June 11, 2021 By Ramona du Houx New law implements strongest statewide restriction in the United States on neonicotinoid use The beauty of the state’ s landscapes with fields of wildflowers, the greenery and natural spaces are a significant reason why people visit and live in Maine. But the declining health of pollinators such as honeybee and wild bees […]
June 11, 2021
By Ramona du Houx
New law implements strongest statewide restriction in the United States on neonicotinoid use
The beauty of the state’ s landscapes with fields of wildflowers, the greenery and natural spaces are a significant reason why people visit and live in Maine. But the declining health of pollinators such as honeybee and wild bees is cause for great concern, globally, and can hint at broader environmental challenges that can affect all life in the area.

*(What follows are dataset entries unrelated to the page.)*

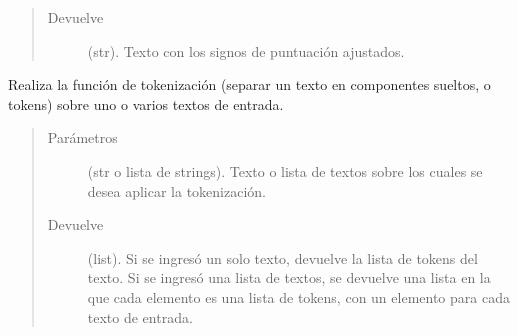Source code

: \documentclass[letterpaper,10pt,openany,spanish]{sphinxmanual}
\begin{document}
\begin{fulllineitems}
\begin{fulllineitems}
\begin{quote}
\begin{description}
\item[{Devuelve}] \leavevmode
(str). Texto con los signos de puntuación ajustados.

\end{description}\end{quote}

\end{fulllineitems}


\begin{fulllineitems}
\label{\detokenize{funciones/utils:utils.tokenizacion.TokenizadorNLTK.tokenizar}}
Realiza la función de tokenización (separar un texto en componentes sueltos, o tokens) sobre             uno o varios textos de entrada.
\begin{quote}\begin{description}
\item[{Parámetros}] \leavevmode
{} \textendash{} (str o lista de strings). Texto o lista de textos sobre los cuales se desea             aplicar la tokenización.

\item[{Devuelve}] \leavevmode
(list). Si se ingresó un solo texto, devuelve la lista de tokens del texto. Si se             ingresó una lista de textos, se devuelve una lista en la que cada elemento es una lista de             tokens, con un elemento para cada texto de entrada.

\end{description}\end{quote}

\end{fulllineitems}


\end{fulllineitems}

\end{document}
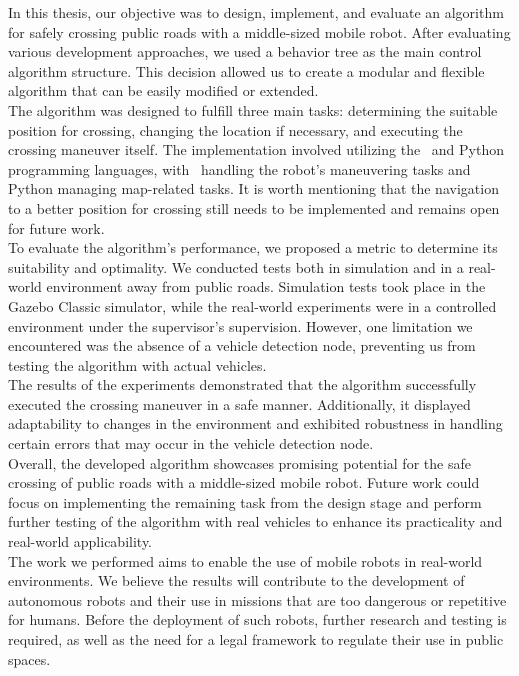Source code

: In this thesis, our objective was to design, implement, and evaluate an algorithm for safely crossing public roads with a middle-sized mobile robot. After evaluating various development approaches, we used a behavior tree as the main control algorithm structure. This decision allowed us to create a modular and flexible algorithm that can be easily modified or extended.\\
The algorithm was designed to fulfill three main tasks: determining the suitable position for crossing, changing the location if necessary, and executing the crossing maneuver itself. The implementation involved utilizing the \CC\ and Python programming languages, with \CC\ handling the robot's maneuvering tasks and Python managing map-related tasks. It is worth mentioning that the navigation to a better position for crossing still needs to be implemented and remains open for future work.\\
To evaluate the algorithm's performance, we proposed a metric to determine its suitability and optimality. We conducted tests both in simulation and in a real-world environment away from public roads. Simulation tests took place in the Gazebo Classic simulator, while the real-world experiments were in a controlled environment under the supervisor's supervision. However, one limitation we encountered was the absence of a vehicle detection node, preventing us from testing the algorithm with actual vehicles.\\
The results of the experiments demonstrated that the algorithm successfully executed the crossing maneuver in a safe manner. Additionally, it displayed adaptability to changes in the environment and exhibited robustness in handling certain errors that may occur in the vehicle detection node.\\
Overall, the developed algorithm showcases promising potential for the safe crossing of public roads with a middle-sized mobile robot. Future work could focus on implementing the remaining task from the design stage and perform further testing of the algorithm with real vehicles to enhance its practicality and real-world applicability.\\
The work we performed aims to enable the use of mobile robots in real-world environments. We believe the results will contribute to the development of autonomous robots and their use in missions that are too dangerous or repetitive for humans. Before the deployment of such robots, further research and testing is required, as well as the need for a legal framework to regulate their use in public spaces.

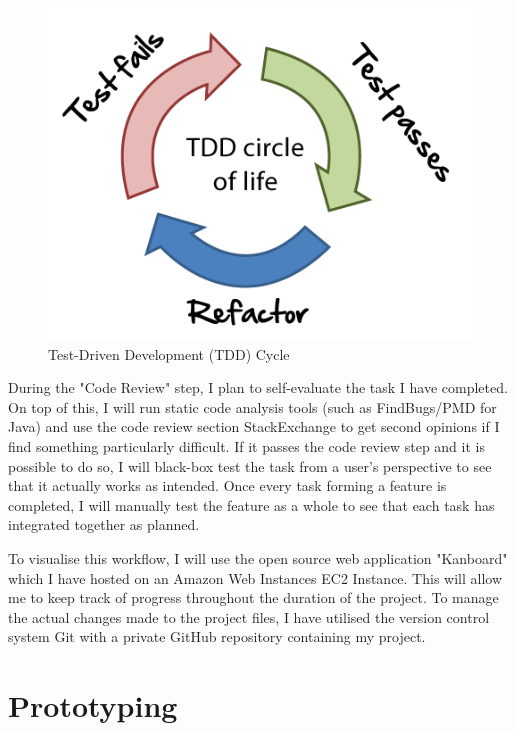 \documentclass[]{report}
\begin{document}
	\begin{figure}[H]
		\caption{
			Test-Driven Development (TDD) Cycle
			\cite{TDD Diagram}
		}
		\centering
		\includegraphics[scale=0.5]{tdd-circle-of-life.png}
	\end{figure}
	
	During the "Code Review" step, I plan to self-evaluate the task I have completed. On top of this, I will run static code analysis tools (such as FindBugs/PMD for Java) and use the code review section StackExchange to get second opinions if I find something particularly difficult. If it passes the code review step and it is possible to do so, I will black-box test the task from a user's perspective to see that it actually works as intended. Once every task forming a feature is completed, I will manually test the feature as a whole to see that each task has integrated together as planned.
	
	To visualise this workflow, I will use the open source web application "Kanboard" which I have hosted on an Amazon Web Instances EC2 Instance. This will allow me to keep track of progress throughout the duration of the project. To manage the actual changes made to the project files, I have utilised the version control system Git with a private GitHub repository containing my project.
	
	\chapter{Prototyping}
\end{document}
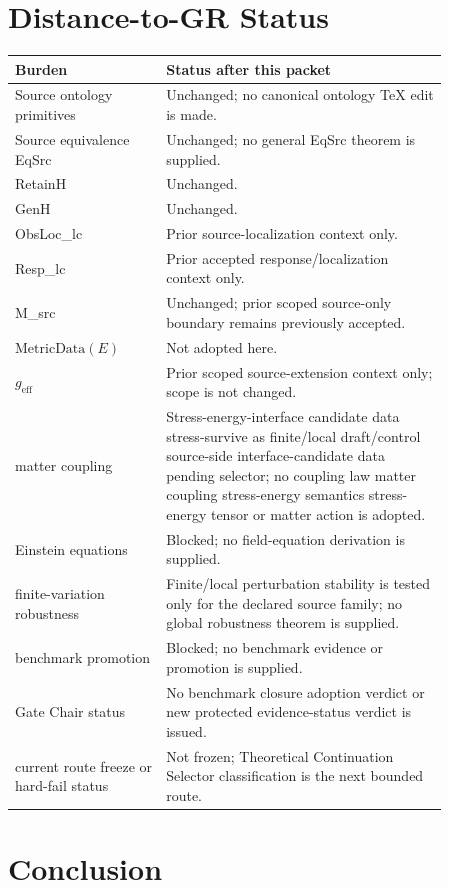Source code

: \documentclass[11pt]{article}
\newcommand{\MetricData}{\mathrm{MetricData}}
\newcommand{\geff}{g_{\mathrm{eff}}}
\begin{document}
\section{Distance-to-GR Status}

\begin{longtable}{p{0.30\linewidth}p{0.56\linewidth}}
\toprule
Burden & Status after this packet \\
\midrule
Source ontology primitives & Unchanged; no canonical ontology TeX edit is made. \\
Source equivalence EqSrc & Unchanged; no general EqSrc theorem is supplied. \\
RetainH & Unchanged. \\
GenH & Unchanged. \\
ObsLoc\_lc & Prior source-localization context only. \\
Resp\_lc & Prior accepted response/localization context only. \\
M\_src & Unchanged; prior scoped source-only boundary remains previously accepted. \\
\(\MetricData(E)\) & Not adopted here. \\
\(\geff\) & Prior scoped source-extension context only; scope is not changed. \\
matter coupling & Stress-energy-interface candidate data stress-survive as finite/local draft/control source-side interface-candidate data pending selector; no coupling law matter coupling stress-energy semantics stress-energy tensor or matter action is adopted. \\
Einstein equations & Blocked; no field-equation derivation is supplied. \\
finite-variation robustness & Finite/local perturbation stability is tested only for the declared source family; no global robustness theorem is supplied. \\
benchmark promotion & Blocked; no benchmark evidence or promotion is supplied. \\
Gate Chair status & No benchmark closure adoption verdict or new protected evidence-status verdict is issued. \\
current route freeze or hard-fail status & Not frozen; Theoretical Continuation Selector classification is the next bounded route. \\
\bottomrule
\end{longtable}

\section{Conclusion}
\end{document}
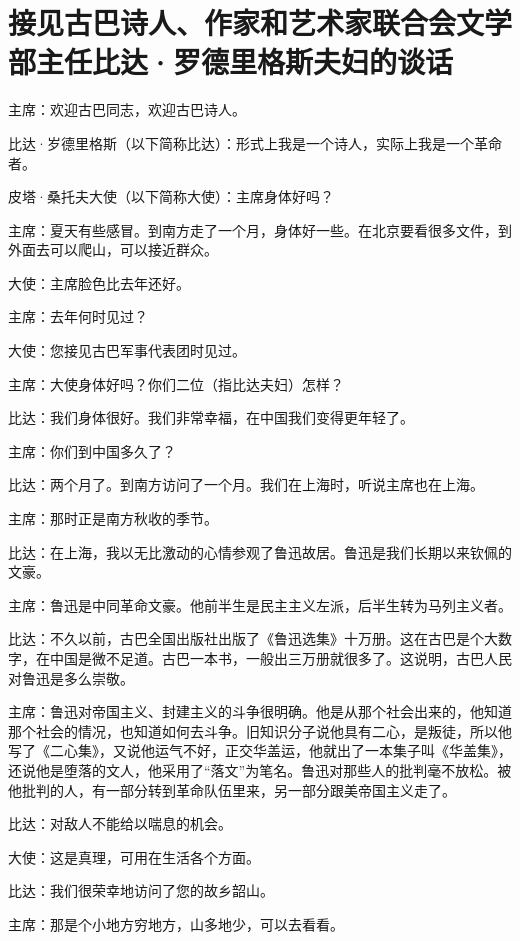 \section[接见古巴诗人、作家和艺术家联合会文学部主任比达·罗德里格斯夫妇的谈话（一九六三年十一月二十六日）]{接见古巴诗人、作家和艺术家联合会文学部主任比达·罗德里格斯夫妇的谈话}


主席：欢迎古巴同志，欢迎古巴诗人。

比达·岁德里格斯（以下简称比达）：形式上我是一个诗人，实际上我是一个革命者。

皮塔·桑托夫大使（以下简称大使）：主席身体好吗？

主席：夏天有些感冒。到南方走了一个月，身体好一些。在北京要看很多文件，到外面去可以爬山，可以接近群众。

大使：主席脸色比去年还好。

主席：去年何时见过？

大使：您接见古巴军事代表团时见过。

主席：大使身体好吗？你们二位（指比达夫妇）怎样？

比达：我们身体很好。我们非常幸福，在中国我们变得更年轻了。

主席：你们到中国多久了？

比达：两个月了。到南方访问了一个月。我们在上海时，听说主席也在上海。

主席：那时正是南方秋收的季节。

比达：在上海，我以无比激动的心情参观了鲁迅故居。鲁迅是我们长期以来钦佩的文豪。

主席：鲁迅是中同革命文豪。他前半生是民主主义左派，后半生转为马列主义者。

比达：不久以前，古巴全国出版社出版了《鲁迅选集》十万册。这在古巴是个大数字，在中国是微不足道。古巴一本书，一般出三万册就很多了。这说明，古巴人民对鲁迅是多么崇敬。

主席：鲁迅对帝国主义、封建主义的斗争很明确。他是从那个社会出来的，他知道那个社会的情况，也知道如何去斗争。旧知识分子说他具有二心，是叛徒，所以他写了《二心集》，又说他运气不好，正交华盖运，他就出了一本集子叫《华盖集》，还说他是堕落的文人，他采用了“落文”为笔名。鲁迅对那些人的批判毫不放松。被他批判的人，有一部分转到革命队伍里来，另一部分跟美帝国主义走了。

比达：对敌人不能给以喘息的机会。

大使：这是真理，可用在生活各个方面。

比达：我们很荣幸地访问了您的故乡韶山。

主席：那是个小地方穷地方，山多地少，可以去看看。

Almost 90 percent of wild plants and 75 percent of all food crops need animal pollinators to some extent to thrive, and of all pollinators, bees are nature’s best. In Maine broccoli, strawberries, squash and wild blueberries and potato crops rely heavily on bees.
That’s what helped to govern, Governor Janet Mills to sign the nation’s strongest restriction on bee-killing neonicotinoids (neonics) into law. LD 155, sponsored by Rep. Nicole Grohoski of Ellsworth, prohibits the use of the most harmful neonic pesticides in residential landscapes. The bill won bipartisan support in the Maine State Legislature, which passed it on June 7, 2021.
Neonics are insecticides that affect the central nervous system and are highly toxic to invertebrates, including bees and butterflies. These systemic chemicals, when absorbed into a plant, contaminate nectar and pollen and remain in soil and groundwater long after they’re applied. A significant body of scientific evidence links neonic use to massive bee population losses, threatening not only honeybee colonies, but also Maine’s 270 species of native bees.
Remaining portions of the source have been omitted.